Bento Caraça ficou maravilhado com o sortilégio literário desse rústico que se avantajava sobre os outros, e quis aprender também aquela arte subtil de traduzir em sons e em ideias os misteriosos caracteres negros impressos no livro. Logo na primeira lição ficou conhecendo o abecedário e em pouco tempo lia correntemente todo o livro, com espanto do improvisado mestre. Não tardou muito, porém, que o José Percheiro, pouco afeito à vida sedentária, resolvesse abalar de novo, com rumo desconhecido, deixando o livro ao seu pequeno discípulo, depois de aconselhar a mãe a mandá-lo para uma escola porque, no seu entender, ele “não era uma criança como as outras”. O pequeno Caraça passava horas agarrado ao seu livro, relendo-o constantemente, a ponto de o ter decorado. A vivacidade do seu espírito e o entusiasmo com que se entregava ao estudo impressionaram a esposa do Sr. Raul de Albuquerque, que resolveu encarregar-se da educação do pequeno e levá-lo para Vila Viçosa, onde lhe destina um quarto na casa da Rua Câmara Pestana em que mora. Habituado à vida no “monte”, o pequeno ficou deslumbrado com o casario da vila, a grandiosidade do palácio ducal, o alinhamento das ruas, a amplidão dos largos, a variedade e sumptuosidade das igrejas. Nunca imaginara que podia haver “tantos montes juntos!” Foi com esta frase que manifestou o seu espanto, quando atravessou a vila pela primeira vez. O padrinho recordava-a frequentemente.

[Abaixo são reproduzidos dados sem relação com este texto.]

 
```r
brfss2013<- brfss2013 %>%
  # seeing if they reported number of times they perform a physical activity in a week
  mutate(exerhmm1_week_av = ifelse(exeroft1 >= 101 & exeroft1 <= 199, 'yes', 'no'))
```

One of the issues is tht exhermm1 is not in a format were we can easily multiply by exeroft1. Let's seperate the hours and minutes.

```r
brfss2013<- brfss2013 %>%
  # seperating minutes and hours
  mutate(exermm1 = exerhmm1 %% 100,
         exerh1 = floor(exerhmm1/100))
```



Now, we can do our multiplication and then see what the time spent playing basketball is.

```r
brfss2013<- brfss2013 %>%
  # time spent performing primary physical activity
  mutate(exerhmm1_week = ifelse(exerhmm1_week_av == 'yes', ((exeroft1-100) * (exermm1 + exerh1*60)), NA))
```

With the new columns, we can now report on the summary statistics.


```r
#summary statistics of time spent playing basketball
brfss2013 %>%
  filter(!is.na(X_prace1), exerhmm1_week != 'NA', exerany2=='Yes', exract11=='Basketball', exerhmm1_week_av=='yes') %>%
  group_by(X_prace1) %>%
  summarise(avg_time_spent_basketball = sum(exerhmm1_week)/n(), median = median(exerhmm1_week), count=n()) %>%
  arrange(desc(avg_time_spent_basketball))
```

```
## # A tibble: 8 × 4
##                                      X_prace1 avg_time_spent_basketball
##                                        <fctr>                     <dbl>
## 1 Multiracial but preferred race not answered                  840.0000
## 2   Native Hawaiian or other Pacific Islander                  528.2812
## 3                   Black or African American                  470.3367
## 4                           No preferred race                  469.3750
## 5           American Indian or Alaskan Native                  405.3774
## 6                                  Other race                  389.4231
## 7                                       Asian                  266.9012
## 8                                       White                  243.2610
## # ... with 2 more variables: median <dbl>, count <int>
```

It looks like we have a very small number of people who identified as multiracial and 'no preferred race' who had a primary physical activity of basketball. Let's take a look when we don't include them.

Fui condiscípulo de Bento Caraça na escola primária cuja professora era minha prima D. Ana da Silva Reis, senhora bondosa mas severa que, seguindo os preceitos da pedagogia da época, despertava as inteligências preguiçosas com ruidosas séries de palmatoadas, e deixava as pequeninas mãos inchadas e entorpecidas. O Bento Caraça, aluno excepcional, deve ter sido um dos raros discípulos de D. Ana que nunca experimentou a humilhação e a dureza da palmatória. Naquele tempo, a tabuada era recitada em coro, numa cantilena que acabava por
ficar no ouvido de todos, mas, antes disso, era preciso que alguém a conhecesse já para dar as entradas: “sete vezes oito, cinquenta e seis; sete vezes nove…”. O Caraça, com a sua voz suave e firme, era já, nessa época, um admirável “chefe de naipe”. Entretanto, a mestra estava sempre atenta para descobrir e castigar os retardatários. Nos mais relapsos, a aritmética entrava pelas palmas das mãos e não pelos ouvidos.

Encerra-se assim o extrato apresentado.